Ces veaux qui ne seront pas élevés à la ferme laitière

En tant que médecin vétérinaire praticien œuvrant à la fois dans le domaine laitier et dans le domaine des veaux lourds, je suis à même de constater la réalité des producteurs de ces deux secteurs. En fait, il s’agit de deux industries fortement interreliées. 

La plupart des producteurs laitiers ne peuvent pas élever la totalité des veaux nés à la ferme, et le fait d’avoir un marché pour ces veaux leur permet de tirer un revenu de cette vente. Les producteurs de veaux lourds ont ainsi, pour leur part, des veaux disponibles pour leur élevage.

Comme les veaux naissent et passent leurs premiers jours de vie à la ferme laitière, les producteurs laitiers ont leur part à faire pour permettre à ces veaux de conserver le meilleur état de santé possible dans leurs premières semaines de vie.

Un départ qui fera toute une différence pour la suite!
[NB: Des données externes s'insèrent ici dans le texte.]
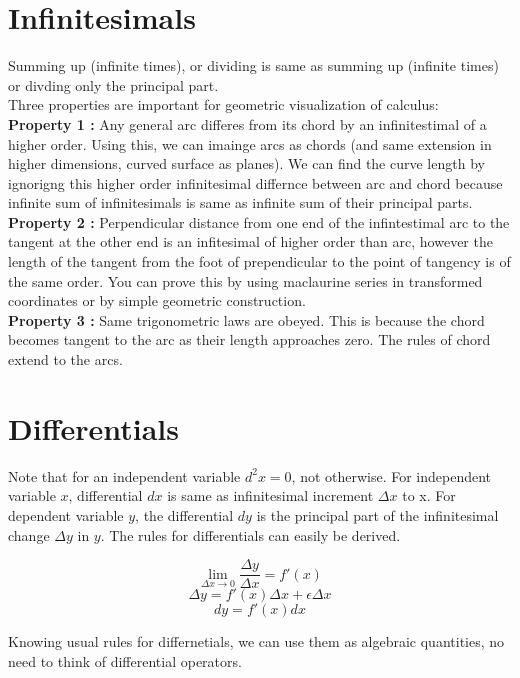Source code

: \documentclass{report}
\begin{document}
\section{Infinitesimals}
Summing up (infinite times), or dividing is same as summing up (infinite times) or divding only the principal part.\\

\noindent Three properties are important for geometric visualization of calculus:\\

\noindent \textbf{Property 1 :} Any general arc differes from its chord by an infinitestimal of a higher order. Using this, we can imainge arcs as chords (and same extension in higher dimensions, curved surface as planes). We can find the curve length by ignorigng this higher order infinitesimal differnce between arc and chord because infinite sum of infinitesimals is same as infinite sum of their principal parts.\\

\noindent \textbf{Property 2 :} Perpendicular distance from one end of the infintestimal arc to the tangent at the other end  is an infitesimal of higher order than arc, however the length of the tangent from the foot of prependicular to the point of tangency is of the same order. You can prove this by using maclaurine series in transformed coordinates or by simple geometric construction.\\

\noindent \textbf{Property 3 :} Same trigonometric laws are obeyed. This is because the chord becomes tangent to the arc as their length approaches zero. The rules of chord extend to the arcs.

\section{Differentials}

Note that for an independent variable $d^2x = 0$, not otherwise. For independent variable $x$, differential $dx$ is same as infinitesimal increment $\Delta x$ to x. For dependent variable $y$, the differential $dy$ is the principal part of the infinitesimal change $\Delta y$ in $y$. The rules for differentials can easily be derived.

$$\lim_{\Delta x\to 0} \frac{\Delta y}{\Delta x} = f'(x)$$
$$\Delta y = f'(x)\Delta x + \epsilon\Delta x$$
$$dy = f'(x)dx$$

\noindent Knowing usual rules for differnetials, we can use them as algebraic quantities, no need to think of differential operators.\\
\end{document}
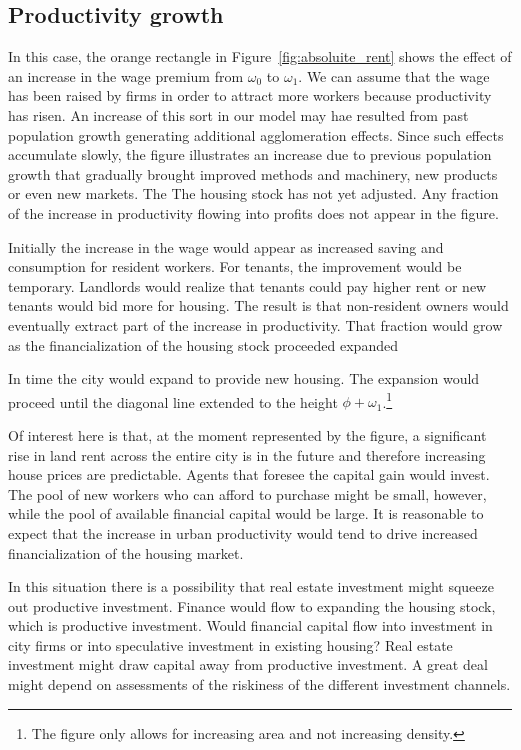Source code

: \subsection {Productivity growth}
In this case, the orange rectangle in Figure~\ref{fig:absoluite_rent} shows the effect of an increase in the wage premium from $\omega_0$ to $\omega_1$. We can assume that the wage has been raised by firms in order to attract more workers because productivity has risen. An increase of this sort in our model may hae resulted  from past population growth generating additional agglomeration effects. Since such effects accumulate slowly, the figure illustrates an increase due to previous population growth that gradually brought improved methods and machinery, new products or even new markets. The    
The housing stock has not yet adjusted.  Any fraction of the increase in productivity  flowing into profits does not appear in the figure. 


Initially the increase in the wage would appear as increased saving and consumption for resident workers. For tenants, the improvement would be temporary. Landlords would realize that tenants could pay higher rent or new tenants would bid more for housing. The result is that non-resident owners would eventually extract part of  the increase in productivity. That fraction would grow as the financialization of the housing stock proceeded expanded 

In time the city would expand to provide new housing. The expansion would proceed until the diagonal line extended to the height $\phi+\omega_1$.\footnote{The figure only allows for increasing area and not increasing density.}  

Of interest here is that, at the moment represented by the figure, a significant rise in land rent across the entire city is in the future and therefore increasing house prices are predictable. Agents that foresee the capital gain would invest. The pool of new workers who can afford to purchase might be small, however, while the pool of available financial capital would be large. It is reasonable to expect that the increase in urban productivity would tend to drive increased financialization of the housing market.

In this situation there is a possibility that real estate investment might squeeze out productive investment. Finance would flow to expanding the housing stock, which is productive investment.  Would financial capital flow into investment in city firms or into speculative investment in existing housing? Real estate investment might  draw capital away from productive investment. A great deal might depend on assessments of the riskiness of the different investment channels.


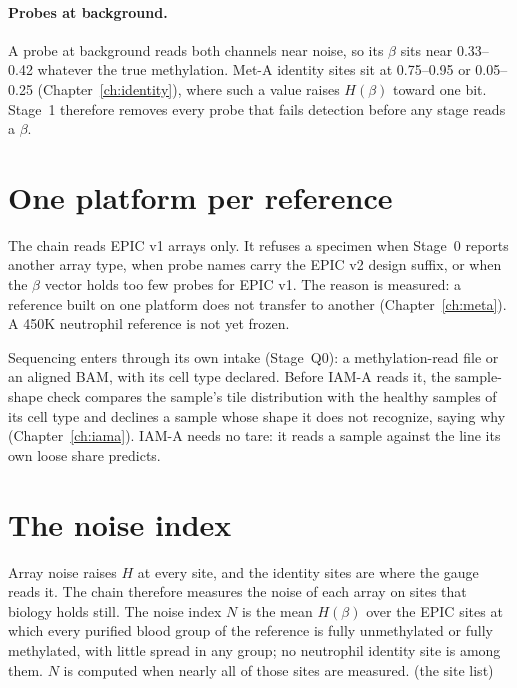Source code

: \paragraph{Probes at background.} A probe at background reads both channels near noise, so its $\beta$ sits near 0.33--0.42 whatever the
true methylation. \measured{} Met-A identity sites sit at 0.75--0.95 or 0.05--0.25
(Chapter~\ref{ch:identity}), where such a value raises $H(\beta)$ toward one bit. Stage~1 therefore removes every probe that fails detection before any stage reads a $\beta$.

\section{One platform per reference}

The chain reads EPIC v1 arrays only. It refuses a specimen when Stage~0 reports another array type, when probe names carry the EPIC v2
design suffix, or when the $\beta$ vector holds too few probes for EPIC v1. The reason is
measured: a reference built on one platform does not transfer to another (Chapter~\ref{ch:meta}). A 450K neutrophil reference is not yet frozen. \openprob

Sequencing enters through its own intake (Stage~Q0): a methylation-read file or an aligned BAM, with its cell type declared. Before IAM-A reads it,
the sample-shape check compares the sample's tile distribution with the healthy samples of its cell type and declines a sample whose shape it does not
recognize, saying why (Chapter~\ref{ch:iama}). IAM-A needs no tare: it reads a sample against the line its own loose share predicts.

\section{The noise index}

Array noise raises $H$ at every site, and the identity sites are where the gauge reads it. The chain therefore measures the noise of each
array on sites that biology holds still. The noise index $N$ is the mean $H(\beta)$ over the EPIC sites at which every purified blood
group of the reference is fully unmethylated or fully methylated, with little spread in any group; no
neutrophil identity site is among them. $N$ is computed when nearly all of those sites are measured. \calibrated{} (the site list)


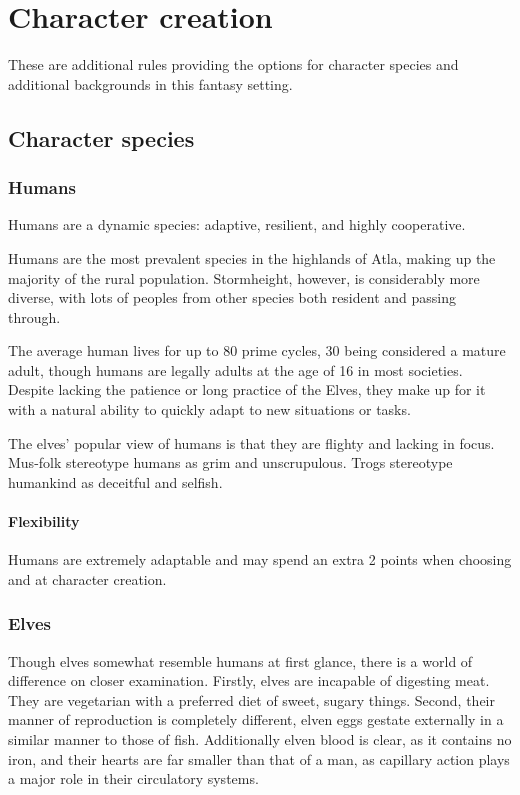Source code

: \documentclass[a4paper,11pt,oneside]{book}
\newcommand{\textlf}[1]{\textbf{\titlecap{#1}}}
\begin{document}
\chapter{Character creation}
These are additional rules providing the options for character species and additional backgrounds in this fantasy setting.

\section{Character species}

\subsection{Humans}
Humans are a dynamic species: adaptive, resilient, and highly cooperative.

Humans are the most prevalent species in the highlands of Atla, making up the majority of the rural population. Stormheight, however, is considerably more diverse, with lots of peoples from other species both resident and passing through.

The average human lives for up to 80 prime cycles, 30 being considered a mature adult, though humans are legally adults at the age of 16 in most societies. Despite lacking the patience or long practice of the Elves, they make up for it with a natural ability to quickly adapt to new situations or tasks. 

The elves' popular view of humans is that they are flighty and lacking in focus. Mus-folk stereotype humans as grim and unscrupulous. Trogs stereotype humankind as deceitful and selfish.  

\subsubsection*{Flexibility}
Humans are extremely adaptable and may spend an extra 2 points when choosing \textlf{perks} and \textlf{proficiencies} at character creation.


\subsection{Elves}
Though elves somewhat resemble humans at first glance, there is a world of difference on closer examination. Firstly, elves are incapable of digesting meat. They are vegetarian with a preferred diet of sweet, sugary things. Second, their manner of reproduction is completely different, elven eggs gestate externally in a similar manner to those of fish. Additionally elven blood is clear, as it contains no iron, and their hearts are far smaller than that of a man, as capillary action plays a major role in their circulatory systems.
\end{document}
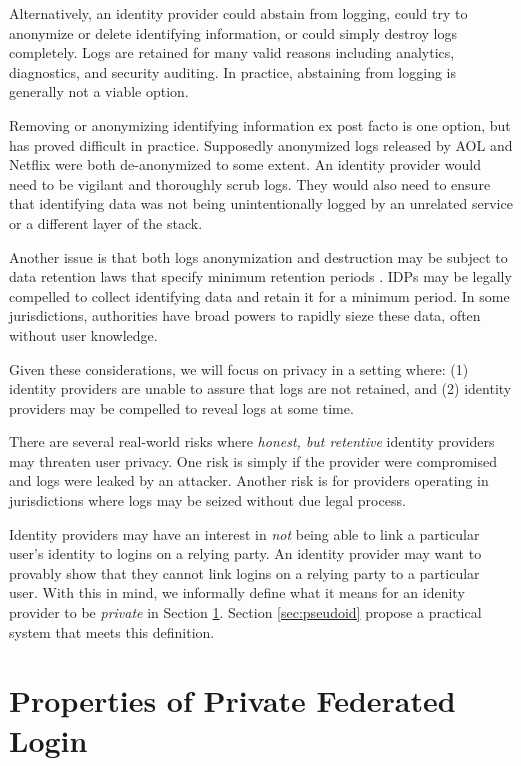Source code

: \documentclass{llncs}
\begin{document}
Alternatively, an identity provider could abstain from logging, could
try to anonymize or delete identifying information, or could simply
destroy logs completely. Logs are retained for many valid reasons
including analytics, diagnostics, and security auditing. In practice,
abstaining from logging is generally not a viable option.

Removing or anonymizing identifying information ex post facto is one
option, but has proved difficult in practice. Supposedly anonymized
logs released by AOL \cite{BarZel06} and Netflix \cite{NaSh08} were
both de-anonymized to some extent. An identity provider would need to
be vigilant and thoroughly scrub logs. They would also need to ensure
that identifying data was not being unintentionally logged by an
unrelated service or a different layer of the stack.

Another issue is that both logs anonymization and destruction may be
subject to data retention laws that specify minimum retention periods
\cite{EUDir}. IDPs may be legally compelled to collect identifying
data and retain it for a minimum period. In some jurisdictions,
authorities have broad powers to rapidly sieze these data, often
without user knowledge.

Given these considerations, we will focus on privacy in a setting where:
(1) identity providers are unable to assure that logs are not retained, and
(2) identity providers may be compelled to reveal logs at some time.

There are several real-world risks where \emph{honest, but retentive}
identity providers may threaten user privacy. One risk is simply if
the provider were compromised and logs were leaked by an
attacker. Another risk is for providers operating in jurisdictions
where logs may be seized without due legal process. 

Identity providers may have an interest in \emph{not} being able to
link a particular user's identity to logins on a relying party. An
identity provider may want to provably show that they cannot link
logins on a relying party to a particular user. With this in mind, we
informally define what it means for an idenity provider to be
\emph{private} in Section \ref{sec:private-fed-login}. Section
\ref{sec:pseudoid} propose a practical system that meets this
definition.

\section{Properties of Private Federated Login}
\label{sec:private-fed-login}
\end{document}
Transfert d’immunité passive

Les veaux, tant les femelles que les mâles, ont besoin de colostrum de qualité en quantité suffisante, récolté et donné proprement et rapidement à la suite de leur naissance. Ainsi, ils auront un système immunitaire plus enclin à faire face aux différents agents pathogènes présents dans leur environnement. Les veaux destinés à quitter la ferme subissent de nombreux stress dans leurs premières semaines de vie (transport, regroupement, changement d’alimentation, etc.). Ils ont donc d’autant plus besoin d’un bon transfert d’immunité passive. Il est primordial de faire tout ce qui est possible pour permettre à ces animaux d’avoir ce dont ils ont besoin pour faire face aux maladies.

Âge des veaux

L’âge des veaux au moment de leur commercialisation est très important. Des veaux plus vieux auront naturellement plus de capacité à faire face aux différents stress subis lors de la vente, comparativement aux veaux plus jeunes. Ce qui explique pourquoi des veaux âgés de moins de neuf jours ne doivent pas être transportés pour être commercialisés dans un centre de rassemblement (partie XII modifiée du Règlement sur la santé des animaux, Agence canadienne d’inspection des aliments).

État de santé

Il est aussi important de rappeler que des veaux malades ne doivent pas être commercialisés tant qu’ils ne sont pas rétablis. Un veau malade est un facteur de risque pour la contamination des autres veaux lors du transport, lors du regroupement pour la vente et même une fois arrivés à la ferme de veaux lourds. En plus, il est fort probable que l’état de santé de ce veau se dégrade étant donné tout ce à quoi il devra faire face au cours du processus de commercialisation. Quelques éléments clés à vérifier avant le départ d’un veau :

Oreilles hautes et regard vif;

Respiration normale, aucun jetage nasal;

Se tient bien debout et marche adéquatement;

Pas de diarrhée, arrière-train propre;

Nombril sec sans aucun signe d’infection;

Ventre plein et bon état de chair.

Il est clair que les producteurs de veaux lourds ont besoin de l’apport des producteurs laitiers pour avoir des veaux à élever, mais les producteurs laitiers ont aussi besoin des producteurs de veaux lourds pour élever ces veaux mâles et, ainsi, valoriser et entretenir la chaîne de production. Continuons à faire des efforts pour entretenir cette belle relation d’affaires. Travaillons ensemble pour avoir des veaux en santé!